Ленин задумался над этим еще на пороге века. У него не было, как у бывших марксистов П.Б.Струве, Н.А.Бердяева, Г.П.Федотова, долгих и мучительных размышлений. Ленин не оставил глубоких трактатов о месте и роли религии в человеческом обществе. Лидер большевиков ограничился пропагандистскими памфлетами „Социализм и религия", „О значении воинствующего материализма", некоторыми партийными указаниями в программных документах.
Ленин признавал (правда, формально) свободу мысли. Но не признавал свободу веры, ибо видел в религии „один из видов духовного гнета". Он без обиняков повторяет классический марксистский тезис .Религия есть опиум народа". Конечно, свобода веры предполагает и свободу неверия. Для Ленина важна лишь вторая часть формулы.
Он сам поразительно легко, без видимых мучений, сомнений, переживаний порвал с религией, так никогда и не погрузившись в ее лоно. Раннее увлечение материалистическими учениями сделали его переход от полуверы (в школьные годы) к неверию легким и незаметным. Его не мучили вопросы о том, что далеко не все проблемы бытия и небытия могли быть им объяснены с позиций экономического детерминизма и материалистической диалектики. Ленин никогда не задумывается, что „простые" объяснения марксизма сложной материи бытия часто походят на мистические заклинания, требования верить в истины, изреченные Марксом. Но это больше похоже на обезбоженное христианство.

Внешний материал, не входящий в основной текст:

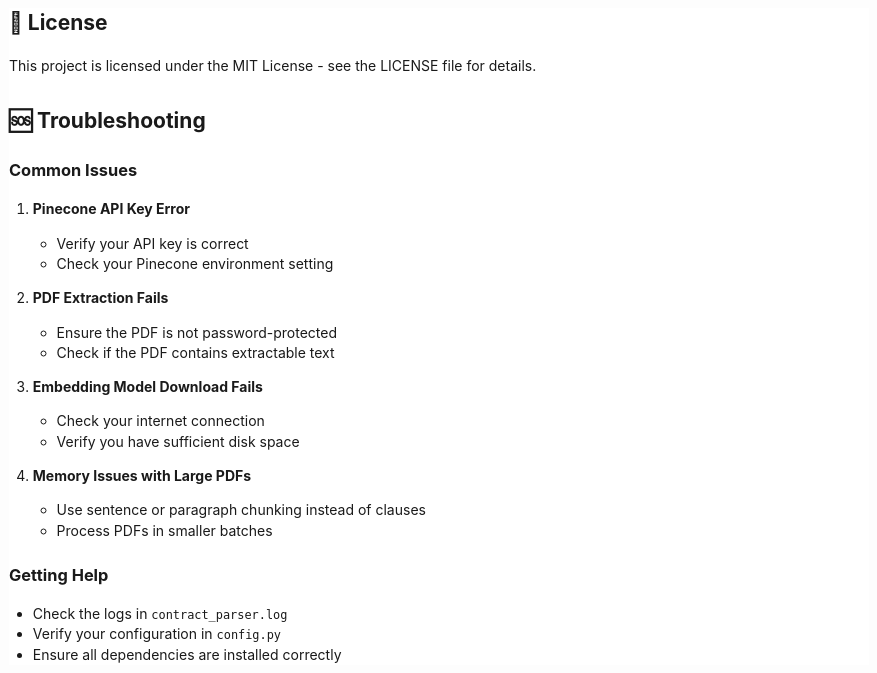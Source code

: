 ## 📄 License

This project is licensed under the MIT License - see the LICENSE file for details.

## 🆘 Troubleshooting

### Common Issues

1. **Pinecone API Key Error**
   - Verify your API key is correct
   - Check your Pinecone environment setting

2. **PDF Extraction Fails**
   - Ensure the PDF is not password-protected
   - Check if the PDF contains extractable text

3. **Embedding Model Download Fails**
   - Check your internet connection
   - Verify you have sufficient disk space

4. **Memory Issues with Large PDFs**
   - Use sentence or paragraph chunking instead of clauses
   - Process PDFs in smaller batches

### Getting Help

- Check the logs in `contract_parser.log`
- Verify your configuration in `config.py`
- Ensure all dependencies are installed correctly 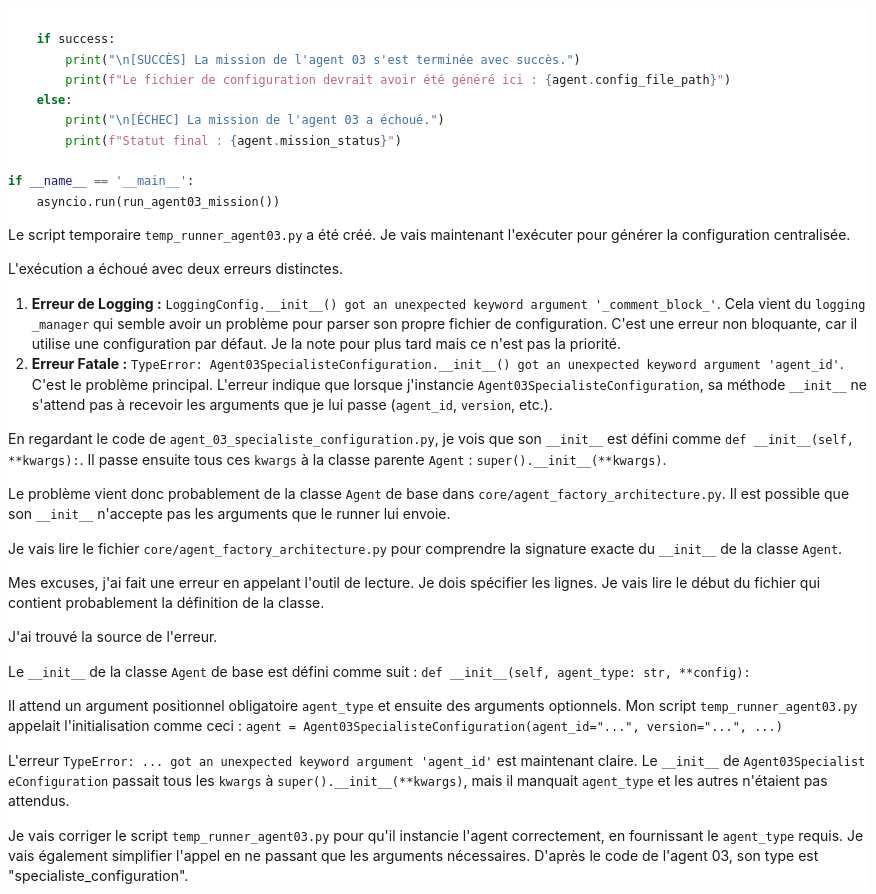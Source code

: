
 ```python

    if success:
        print("\n[SUCCÈS] La mission de l'agent 03 s'est terminée avec succès.")
        print(f"Le fichier de configuration devrait avoir été généré ici : {agent.config_file_path}")
    else:
        print("\n[ÉCHEC] La mission de l'agent 03 a échoué.")
        print(f"Statut final : {agent.mission_status}")

if __name__ == '__main__':
    asyncio.run(run_agent03_mission())

```

Le script temporaire `temp_runner_agent03.py` a été créé. Je vais maintenant l'exécuter pour générer la configuration centralisée.

L'exécution a échoué avec deux erreurs distinctes.

1.  **Erreur de Logging :** `LoggingConfig.__init__() got an unexpected keyword argument '_comment_block_'`. Cela vient du `logging_manager` qui semble avoir un problème pour parser son propre fichier de configuration. C'est une erreur non bloquante, car il utilise une configuration par défaut. Je la note pour plus tard mais ce n'est pas la priorité.
2.  **Erreur Fatale :** `TypeError: Agent03SpecialisteConfiguration.__init__() got an unexpected keyword argument 'agent_id'`. C'est le problème principal. L'erreur indique que lorsque j'instancie `Agent03SpecialisteConfiguration`, sa méthode `__init__` ne s'attend pas à recevoir les arguments que je lui passe (`agent_id`, `version`, etc.).

En regardant le code de `agent_03_specialiste_configuration.py`, je vois que son `__init__` est défini comme `def __init__(self, **kwargs):`. Il passe ensuite tous ces `kwargs` à la classe parente `Agent` : `super().__init__(**kwargs)`.

Le problème vient donc probablement de la classe `Agent` de base dans `core/agent_factory_architecture.py`. Il est possible que son `__init__` n'accepte pas les arguments que le runner lui envoie.

Je vais lire le fichier `core/agent_factory_architecture.py` pour comprendre la signature exacte du `__init__` de la classe `Agent`.

Mes excuses, j'ai fait une erreur en appelant l'outil de lecture. Je dois spécifier les lignes. Je vais lire le début du fichier qui contient probablement la définition de la classe.

J'ai trouvé la source de l'erreur.

Le `__init__` de la classe `Agent` de base est défini comme suit :
`def __init__(self, agent_type: str, **config):`

Il attend un argument positionnel obligatoire `agent_type` et ensuite des arguments optionnels. Mon script `temp_runner_agent03.py` appelait l'initialisation comme ceci :
`agent = Agent03SpecialisteConfiguration(agent_id="...", version="...", ...)`

L'erreur `TypeError: ... got an unexpected keyword argument 'agent_id'` est maintenant claire. Le `__init__` de `Agent03SpecialisteConfiguration` passait tous les `kwargs` à `super().__init__(**kwargs)`, mais il manquait `agent_type` et les autres n'étaient pas attendus.

Je vais corriger le script `temp_runner_agent03.py` pour qu'il instancie l'agent correctement, en fournissant le `agent_type` requis. Je vais également simplifier l'appel en ne passant que les arguments nécessaires. D'après le code de l'agent 03, son type est "specialiste_configuration".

Ленин никогда не думал, что коммунистическая идеология является светской религией, но крайне вульгарного уровня. Все мы, и автор настоящей книги, долгие десятилетия были в ее плену. Нет, я не утверждаю, что марксизм — сплошная „черная дыра". Нет. Там, где марксизм идет рядом, а часто и переплетаясь с позитивизмом, там мы видим движение мысли. Самый лучший критерий марксизма — его сопоставимость с вечностью. Сегодня дикими предстают концепции диктатуры пролетариата, отмирания государства, теория мировой революции и многие, многие другие „учения", которые должны были жить столетия и определять бытие людей в XXI веке..
Н.А. Бердяев хорошо сказал: „Есть глубокое различие между вечным и тленным, преходящим во времени. Пример: марксистско–коммунистическую литературу в будущем никто никогда не будет читать, разве только для исторических исследований, так в ней все бездарно и незначительно. Но пока будет существовать человечество, будут читать пророков, греческую трагедию, Платона, Данте, великих философов, нашего Толстого и Достоевского. Ненависть к человеческой гениальности, к высоте и вечности есть пафос коммунизма".
Слова Бердяева суровы, но во многом справедливы: коммунистическая идеология, воспевая насилие во имя эфемерного земного счастья людей, столь же безапелляционно вынесла „приговор" и религии. Ленин прав: "Религия должна быть объявлена частным делом" — таково отношение к ней социалиста. Но тут же, несколькими строками ниже, теоретик большевизма заявляет: „Мы никак не можем считать религию частным делом по отношению к нашей собственной партии". Это уже настораживает: провозглашая свободу совести, Ленин хочет эту свободу рассматривать через партийную призму. Он по-прежнему повторяет старые атеистические выводы: „Гнет религии над человечеством есть лишь продукт и отражение экономического гнета внутри общества". Совершенно очевидно, что подобная формула ничего не объясняет, ибо не все духовные процессы можно механически вывести из экономического детерминизма.